Well, I haven't had any more "stroke" symptoms and my follow-up neck sonogram was clear.  After meeting with the neurologist last week, I will have one more test after the baby is born to determine the course of action for the future regarding blood thinner medications.  I have three injections a day and a handful of medications to take.  I have had a few other set-backs and worries, but everything seems to be ok now.

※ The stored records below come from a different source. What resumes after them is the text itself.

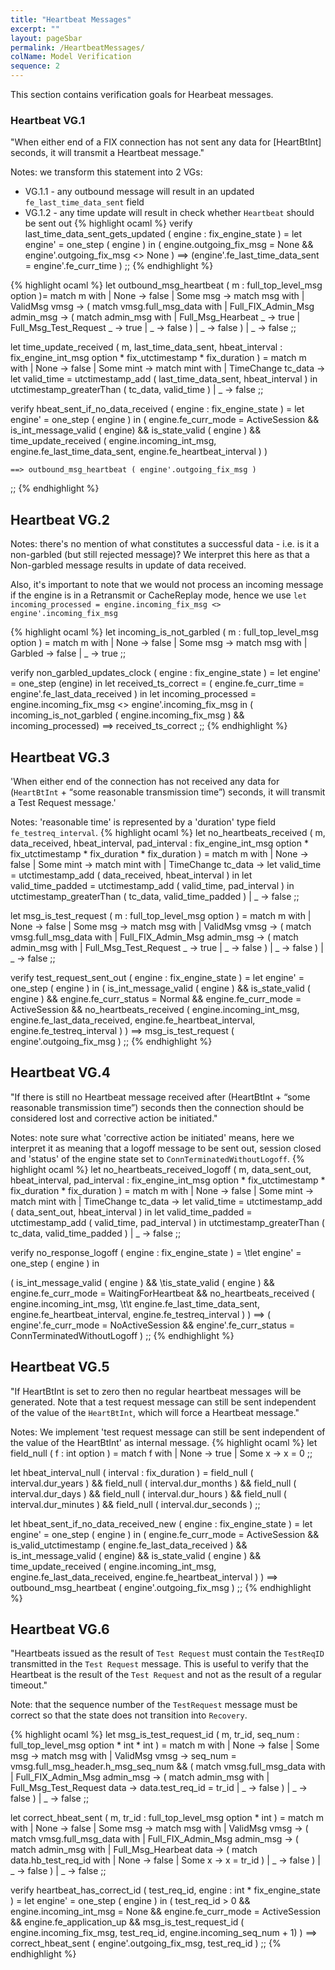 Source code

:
 ```yaml
---
title: "Heartbeat Messages"
excerpt: ""
layout: pageSbar
permalink: /HeartbeatMessages/
colName: Model Verification
sequence: 2
---
```

This section contains verification goals for Hearbeat messages.
### Heartbeat VG.1
 "When either end of a FIX connection has not sent any data for [HeartBtInt] seconds, it will transmit a Heartbeat message."

Notes: we transform this statement into 2 VGs:
- VG.1.1 - any outbound message will result in an updated `fe_last_time_data_sent` field
- VG.1.2 - any time update will result in check whether `Heartbeat` should be sent out
{% highlight ocaml %}
verify last_time_data_sent_gets_updated ( engine : fix_engine_state ) =
    let engine' = one_step ( engine ) in
        ( engine.outgoing_fix_msg = None && engine'.outgoing_fix_msg <> None )
            ==> (engine'.fe_last_time_data_sent = engine'.fe_curr_time )
    ;;
{% endhighlight %}

{% highlight ocaml %}
let outbound_msg_heartbeat ( m : full_top_level_msg option )=
    match m with 
    | None  -> false
    | Some msg  ->
    match msg with
    | ValidMsg vmsg -> (
        match vmsg.full_msg_data with 
        | Full_FIX_Admin_Msg admin_msg  -> (
            match admin_msg with 
            | Full_Msg_Hearbeat _       -> true
            | Full_Msg_Test_Request _   -> true
            | _                         -> false
        )
        | _ -> false
    )
    | _ -> false
;;

let time_update_received ( m, last_time_data_sent, hbeat_interval : fix_engine_int_msg option * fix_utctimestamp * fix_duration ) =
    match m with
    | None -> false
    | Some mint -> 
    match mint with 
    | TimeChange tc_data -> 
        let valid_time = utctimestamp_add ( last_time_data_sent, hbeat_interval ) in
        utctimestamp_greaterThan ( tc_data, valid_time )
    | _ -> false
;;

verify hbeat_sent_if_no_data_received ( engine : fix_engine_state ) =
    let engine' = one_step ( engine ) in ( 
    engine.fe_curr_mode = ActiveSession && 
    is_int_message_valid ( engine) && 
    is_state_valid ( engine ) && 
    time_update_received ( engine.incoming_int_msg, engine.fe_last_time_data_sent, engine.fe_heartbeat_interval ) )
    
    ==> outbound_msg_heartbeat ( engine'.outgoing_fix_msg )
;;
{% endhighlight %}

## Heartbeat VG.2

Notes: there's no mention of what constitutes a successful data - i.e. is it a non-garbled (but still rejected message)? We interpret this here as that a Non-garbled message results in update of data received.

Also, it's important to note that we would not process an incoming message if the engine is in a Retransmit or CacheReplay mode, hence we use `let incoming_processed = engine.incoming_fix_msg <> engine'.incoming_fix_msg`

{% highlight ocaml %}
let incoming_is_not_garbled ( m : full_top_level_msg option ) = 
    match m with 
    | None -> false
    | Some msg ->
    match msg with
    | Garbled -> false
    | _ -> true
;;

verify non_garbled_updates_clock ( engine : fix_engine_state ) =
    let engine' = one_step (engine) in 
    let received_ts_correct =  ( engine.fe_curr_time = engine'.fe_last_data_received ) in 
    let incoming_processed = engine.incoming_fix_msg <> engine'.incoming_fix_msg in 
    ( incoming_is_not_garbled ( engine.incoming_fix_msg ) && incoming_processed) ==> received_ts_correct
;;
{% endhighlight %}

## Heartbeat VG.3

'When either end of the connection has not received any data for (`HeartBtInt` + “some reasonable transmission time”) seconds, it will transmit a Test Request message.'

Notes: 'reasonable time' is represented by a 'duration' type field `fe_testreq_interval`.
{% highlight ocaml %}
let no_heartbeats_received ( m, data_received, hbeat_interval, pad_interval : fix_engine_int_msg option * fix_utctimestamp * fix_duration * fix_duration ) =
    match m with
    | None -> false
    | Some mint -> 
    match mint with 
    | TimeChange tc_data -> 
        let valid_time = utctimestamp_add ( data_received, hbeat_interval ) in
        let valid_time_padded = utctimestamp_add ( valid_time, pad_interval ) in
        utctimestamp_greaterThan ( tc_data, valid_time_padded )
    | _ -> false
;;

let msg_is_test_request ( m : full_top_level_msg option ) =
    match m with 
    | None  -> false
    | Some msg ->
    match msg with
    | ValidMsg vmsg -> (
        match vmsg.full_msg_data with 
        | Full_FIX_Admin_Msg admin_msg  -> (
            match admin_msg with 
            | Full_Msg_Test_Request _  -> true
            | _ -> false
        )
        | _ -> false
    )
    | _ -> false
;;

verify test_request_sent_out ( engine : fix_engine_state ) =
    let engine' = one_step ( engine ) in
    ( is_int_message_valid ( engine ) &&
      is_state_valid ( engine ) &&
      engine.fe_curr_status = Normal && 
      engine.fe_curr_mode = ActiveSession && 
      no_heartbeats_received ( engine.incoming_int_msg, engine.fe_last_data_received, engine.fe_heartbeat_interval, engine.fe_testreq_interval ) )
    ==> 
    msg_is_test_request ( engine'.outgoing_fix_msg )
;;
{% endhighlight %}

## Heartbeat VG.4

"If there is still no Heartbeat message received after (HeartBtInt + “some reasonable transmission time”) seconds then the connection should be considered lost and corrective action be initiated."

Notes: note sure what 'corrective action be initiated' means, here we interpret it as meaning that a logoff message to be sent out, session closed and 'status' of the engine state set to `ConnTerminatedWithoutLogoff`. 
{% highlight ocaml %}
let no_heartbeats_received_logoff ( m, data_sent_out, hbeat_interval, pad_interval : fix_engine_int_msg option * fix_utctimestamp * fix_duration * fix_duration ) =
    match m with
    | None -> false
    | Some mint -> 
    match mint with 
    | TimeChange tc_data -> 
        let valid_time = utctimestamp_add ( data_sent_out, hbeat_interval ) in
        let valid_time_padded = utctimestamp_add ( valid_time, pad_interval ) in
        utctimestamp_greaterThan ( tc_data, valid_time_padded )
    | _ -> false
;;

verify no_response_logoff ( engine : fix_engine_state ) =
\tlet engine' = one_step ( engine ) in 
    
  ( is_int_message_valid ( engine ) &&
  \tis_state_valid ( engine ) &&
    engine.fe_curr_mode = WaitingForHeartbeat && 
    no_heartbeats_received ( engine.incoming_int_msg, \t\t   engine.fe_last_time_data_sent, engine.fe_heartbeat_interval,  engine.fe_testreq_interval ) )
    ==> 
    ( engine'.fe_curr_mode = NoActiveSession && 
      engine'.fe_curr_status = ConnTerminatedWithoutLogoff )
;;
{% endhighlight %}

## Heartbeat VG.5

"If HeartBtInt is set to zero then no regular heartbeat messages will be generated. Note that a test request message can still be sent independent of the value of the `HeartBtInt`, which will force a Heartbeat message."

Notes: We implement 'test request message can still be sent independent of the value of the HeartBtInt' as internal message.
{% highlight ocaml %}
let field_null ( f : int option ) =
    match f with 
    | None      -> true
    | Some x    -> x = 0
;;

let hbeat_interval_null ( interval : fix_duration ) =
    field_null ( interval.dur_years )   &&
    field_null ( interval.dur_months )  && 
    field_null ( interval.dur_days )    && 
    field_null ( interval.dur_hours )   &&
    field_null ( interval.dur_minutes ) &&
    field_null ( interval.dur_seconds )
;;

let hbeat_sent_if_no_data_received_new ( engine : fix_engine_state ) =
    let engine' = one_step ( engine ) in 
    ( engine.fe_curr_mode = ActiveSession && 
    is_valid_utctimestamp ( engine.fe_last_data_received ) && 
    is_int_message_valid ( engine) && is_state_valid ( engine ) && 
    time_update_received ( engine.incoming_int_msg, engine.fe_last_data_received, engine.fe_heartbeat_interval ) )
    ==> outbound_msg_heartbeat ( engine'.outgoing_fix_msg )
;;
{% endhighlight %}

## Heartbeat VG.6

"Heartbeats issued as the result of `Test Request` must contain the `TestReqID` transmitted in the `Test Request` message. This is useful to verify that the Heartbeat is the result of the `Test Request` and not as the result of a regular timeout."

Note: that the sequence number of the `TestRequest` message must be correct so that the state does not transition into `Recovery`.

{% highlight ocaml %}
let msg_is_test_request_id ( m, tr_id, seq_num : full_top_level_msg option * int * int ) =
    match m with 
    | None  -> false
    | Some msg ->
    match msg with
    | ValidMsg vmsg -> seq_num = vmsg.full_msg_header.h_msg_seq_num && (
        match vmsg.full_msg_data with 
        | Full_FIX_Admin_Msg admin_msg  -> (
            match admin_msg with 
            | Full_Msg_Test_Request data -> data.test_req_id = tr_id
            | _ -> false
        )
        | _ -> false
    )
    | _ -> false
;;

let correct_hbeat_sent ( m, tr_id : full_top_level_msg option * int ) =
    match m with
    | None -> false
    | Some msg ->
    match msg with 
    | ValidMsg vmsg -> (
        match vmsg.full_msg_data with 
        | Full_FIX_Admin_Msg admin_msg  -> (
            match admin_msg with 
            | Full_Msg_Hearbeat data ->  (
                match data.hb_test_req_id with 
                | None -> false
                | Some x -> x = tr_id
            )
            | _ -> false
        )
        | _ -> false
    )
    | _ -> false
;;

verify heartbeat_has_correct_id ( test_req_id, engine : int * fix_engine_state ) =
    let engine' = one_step ( engine ) in 
    (   test_req_id > 0 && 
        engine.incoming_int_msg = None && 
        engine.fe_curr_mode = ActiveSession && 
        engine.fe_application_up && 
        msg_is_test_request_id ( engine.incoming_fix_msg, test_req_id, engine.incoming_seq_num + 1) )
    ==> correct_hbeat_sent ( engine'.outgoing_fix_msg, test_req_id )
;;
{% endhighlight %}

We started weekly sonograms 5 weeks ago at 32 weeks and so far, this baby is passing faster than Cohen did. He seems to be a mover! Not sure how that will translate when he is born. 

Overall, I am excited, anxious and apprehensive.  We do not have the nursery ready or all of the things we need.  I am also very aware that my time with Cohen will never be the same again, which makes me sad. Cohen is already more attached to Chris right now, calling for him in the night and being upset in the morning when he is not there. When we meet Chris for lunch during the week, he is upset when he goes back to work and not home with us. I try not to take it personally.  I hope Cohen adjusts well and enjoys having a brother. I know it will take time and presents new challenges, but we are glad he can have a sibling and we are adding to our family.

Chances are you will not hear from us again for awhile, but the plan is to be induced Monday, July 8th.   We appreciate any prayers as we know as much as we plan, anything can happen!